§ PROBLEM DESCRIPTION: Retype the data below, every word of it, exactly.

[Source texts of formatted documents]
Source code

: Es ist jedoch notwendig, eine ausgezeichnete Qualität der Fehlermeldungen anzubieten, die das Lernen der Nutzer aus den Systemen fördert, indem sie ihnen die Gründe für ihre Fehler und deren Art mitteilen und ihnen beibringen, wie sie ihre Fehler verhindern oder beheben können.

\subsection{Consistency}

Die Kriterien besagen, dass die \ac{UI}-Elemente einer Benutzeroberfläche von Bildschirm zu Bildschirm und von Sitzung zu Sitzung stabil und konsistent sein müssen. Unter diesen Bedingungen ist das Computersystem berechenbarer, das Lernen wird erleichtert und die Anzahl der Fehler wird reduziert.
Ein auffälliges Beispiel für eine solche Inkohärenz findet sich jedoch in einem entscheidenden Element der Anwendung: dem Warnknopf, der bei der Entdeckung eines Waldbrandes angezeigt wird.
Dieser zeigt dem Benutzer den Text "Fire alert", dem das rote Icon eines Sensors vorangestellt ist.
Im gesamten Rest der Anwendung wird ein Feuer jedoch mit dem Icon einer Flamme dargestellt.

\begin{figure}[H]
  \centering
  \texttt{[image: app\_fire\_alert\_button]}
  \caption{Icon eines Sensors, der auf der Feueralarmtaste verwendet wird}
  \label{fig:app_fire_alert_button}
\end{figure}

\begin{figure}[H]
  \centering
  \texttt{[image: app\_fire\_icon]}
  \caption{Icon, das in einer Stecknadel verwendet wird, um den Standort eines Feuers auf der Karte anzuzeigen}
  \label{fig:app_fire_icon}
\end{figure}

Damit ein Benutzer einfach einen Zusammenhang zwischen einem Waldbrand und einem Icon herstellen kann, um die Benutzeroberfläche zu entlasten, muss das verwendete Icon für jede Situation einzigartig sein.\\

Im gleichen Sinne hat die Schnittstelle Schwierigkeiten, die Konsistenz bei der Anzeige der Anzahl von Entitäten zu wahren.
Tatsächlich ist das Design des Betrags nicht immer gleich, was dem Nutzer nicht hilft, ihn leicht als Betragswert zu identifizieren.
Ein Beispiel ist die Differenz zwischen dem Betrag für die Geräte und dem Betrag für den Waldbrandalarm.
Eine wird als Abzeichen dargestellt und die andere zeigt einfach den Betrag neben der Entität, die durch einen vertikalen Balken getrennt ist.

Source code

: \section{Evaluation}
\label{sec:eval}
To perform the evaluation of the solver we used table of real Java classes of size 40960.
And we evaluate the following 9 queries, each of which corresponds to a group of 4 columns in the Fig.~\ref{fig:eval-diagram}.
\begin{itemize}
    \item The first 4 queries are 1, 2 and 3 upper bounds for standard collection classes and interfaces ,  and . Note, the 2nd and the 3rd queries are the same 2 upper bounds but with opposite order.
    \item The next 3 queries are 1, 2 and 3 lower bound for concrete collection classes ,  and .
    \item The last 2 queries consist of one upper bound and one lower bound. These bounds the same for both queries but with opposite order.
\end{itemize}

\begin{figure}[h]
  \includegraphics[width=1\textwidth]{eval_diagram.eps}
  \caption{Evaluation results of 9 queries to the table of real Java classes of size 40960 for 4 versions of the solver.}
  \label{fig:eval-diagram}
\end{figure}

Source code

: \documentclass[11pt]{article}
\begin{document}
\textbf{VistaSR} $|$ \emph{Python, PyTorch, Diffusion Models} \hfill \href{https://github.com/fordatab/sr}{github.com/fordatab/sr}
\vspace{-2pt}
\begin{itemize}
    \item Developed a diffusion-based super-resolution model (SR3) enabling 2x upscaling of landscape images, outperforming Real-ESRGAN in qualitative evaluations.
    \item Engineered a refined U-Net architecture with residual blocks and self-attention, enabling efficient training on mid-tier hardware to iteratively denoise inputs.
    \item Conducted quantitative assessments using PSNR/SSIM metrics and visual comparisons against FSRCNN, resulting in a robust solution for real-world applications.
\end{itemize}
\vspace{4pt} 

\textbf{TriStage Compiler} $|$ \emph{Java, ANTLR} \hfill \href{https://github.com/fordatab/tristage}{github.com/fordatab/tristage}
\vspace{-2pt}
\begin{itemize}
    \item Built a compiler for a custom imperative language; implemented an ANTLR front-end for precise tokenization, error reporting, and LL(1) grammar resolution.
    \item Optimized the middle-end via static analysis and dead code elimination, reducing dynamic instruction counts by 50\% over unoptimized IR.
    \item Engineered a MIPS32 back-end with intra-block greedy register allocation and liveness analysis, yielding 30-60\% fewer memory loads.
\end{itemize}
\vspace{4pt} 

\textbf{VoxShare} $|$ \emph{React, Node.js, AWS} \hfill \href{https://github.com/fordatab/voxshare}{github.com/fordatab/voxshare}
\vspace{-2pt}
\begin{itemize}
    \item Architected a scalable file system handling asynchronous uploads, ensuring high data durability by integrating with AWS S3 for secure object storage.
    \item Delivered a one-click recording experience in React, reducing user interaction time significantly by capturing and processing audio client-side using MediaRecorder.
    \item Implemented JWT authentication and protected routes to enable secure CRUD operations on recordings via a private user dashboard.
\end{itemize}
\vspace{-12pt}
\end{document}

§ SOLUTION:
Source code

: Es ist jedoch notwendig, eine ausgezeichnete Qualität der Fehlermeldungen anzubieten, die das Lernen der Nutzer aus den Systemen fördert, indem sie ihnen die Gründe für ihre Fehler und deren Art mitteilen und ihnen beibringen, wie sie ihre Fehler verhindern oder beheben können.

\subsection{Consistency}

Die Kriterien besagen, dass die \ac{UI}-Elemente einer Benutzeroberfläche von Bildschirm zu Bildschirm und von Sitzung zu Sitzung stabil und konsistent sein müssen. Unter diesen Bedingungen ist das Computersystem berechenbarer, das Lernen wird erleichtert und die Anzahl der Fehler wird reduziert.
Ein auffälliges Beispiel für eine solche Inkohärenz findet sich jedoch in einem entscheidenden Element der Anwendung: dem Warnknopf, der bei der Entdeckung eines Waldbrandes angezeigt wird.
Dieser zeigt dem Benutzer den Text "Fire alert", dem das rote Icon eines Sensors vorangestellt ist.
Im gesamten Rest der Anwendung wird ein Feuer jedoch mit dem Icon einer Flamme dargestellt.

\begin{figure}[H]
  \centering
  \texttt{[image: app\_fire\_alert\_button]}
  \caption{Icon eines Sensors, der auf der Feueralarmtaste verwendet wird}
  \label{fig:app_fire_alert_button}
\end{figure}

\begin{figure}[H]
  \centering
  \texttt{[image: app\_fire\_icon]}
  \caption{Icon, das in einer Stecknadel verwendet wird, um den Standort eines Feuers auf der Karte anzuzeigen}
  \label{fig:app_fire_icon}
\end{figure}

Damit ein Benutzer einfach einen Zusammenhang zwischen einem Waldbrand und einem Icon herstellen kann, um die Benutzeroberfläche zu entlasten, muss das verwendete Icon für jede Situation einzigartig sein.\\

Im gleichen Sinne hat die Schnittstelle Schwierigkeiten, die Konsistenz bei der Anzeige der Anzahl von Entitäten zu wahren.
Tatsächlich ist das Design des Betrags nicht immer gleich, was dem Nutzer nicht hilft, ihn leicht als Betragswert zu identifizieren.
Ein Beispiel ist die Differenz zwischen dem Betrag für die Geräte und dem Betrag für den Waldbrandalarm.
Eine wird als Abzeichen dargestellt und die andere zeigt einfach den Betrag neben der Entität, die durch einen vertikalen Balken getrennt ist.

Source code

: \section{Evaluation}
\label{sec:eval}
To perform the evaluation of the solver we used table of real Java classes of size 40960.
And we evaluate the following 9 queries, each of which corresponds to a group of 4 columns in the Fig.~\ref{fig:eval-diagram}.
\begin{itemize}
    \item The first 4 queries are 1, 2 and 3 upper bounds for standard collection classes and interfaces ,  and . Note, the 2nd and the 3rd queries are the same 2 upper bounds but with opposite order.
    \item The next 3 queries are 1, 2 and 3 lower bound for concrete collection classes ,  and .
    \item The last 2 queries consist of one upper bound and one lower bound. These bounds the same for both queries but with opposite order.
\end{itemize}

\begin{figure}[h]
  \includegraphics[width=1\textwidth]{eval_diagram.eps}
  \caption{Evaluation results of 9 queries to the table of real Java classes of size 40960 for 4 versions of the solver.}
  \label{fig:eval-diagram}
\end{figure}

Source code

: \documentclass[11pt]{article}
\begin{document}
\textbf{VistaSR} $|$ \emph{Python, PyTorch, Diffusion Models} \hfill \href{https://github.com/fordatab/sr}{github.com/fordatab/sr}
\vspace{-2pt}
\begin{itemize}
    \item Developed a diffusion-based super-resolution model (SR3) enabling 2x upscaling of landscape images, outperforming Real-ESRGAN in qualitative evaluations.
    \item Engineered a refined U-Net architecture with residual blocks and self-attention, enabling efficient training on mid-tier hardware to iteratively denoise inputs.
    \item Conducted quantitative assessments using PSNR/SSIM metrics and visual comparisons against FSRCNN, resulting in a robust solution for real-world applications.
\end{itemize}
\vspace{4pt} 

\textbf{TriStage Compiler} $|$ \emph{Java, ANTLR} \hfill \href{https://github.com/fordatab/tristage}{github.com/fordatab/tristage}
\vspace{-2pt}
\begin{itemize}
    \item Built a compiler for a custom imperative language; implemented an ANTLR front-end for precise tokenization, error reporting, and LL(1) grammar resolution.
    \item Optimized the middle-end via static analysis and dead code elimination, reducing dynamic instruction counts by 50\% over unoptimized IR.
    \item Engineered a MIPS32 back-end with intra-block greedy register allocation and liveness analysis, yielding 30-60\% fewer memory loads.
\end{itemize}
\vspace{4pt} 

\textbf{VoxShare} $|$ \emph{React, Node.js, AWS} \hfill \href{https://github.com/fordatab/voxshare}{github.com/fordatab/voxshare}
\vspace{-2pt}
\begin{itemize}
    \item Architected a scalable file system handling asynchronous uploads, ensuring high data durability by integrating with AWS S3 for secure object storage.
    \item Delivered a one-click recording experience in React, reducing user interaction time significantly by capturing and processing audio client-side using MediaRecorder.
    \item Implemented JWT authentication and protected routes to enable secure CRUD operations on recordings via a private user dashboard.
\end{itemize}
\vspace{-12pt}
\end{document}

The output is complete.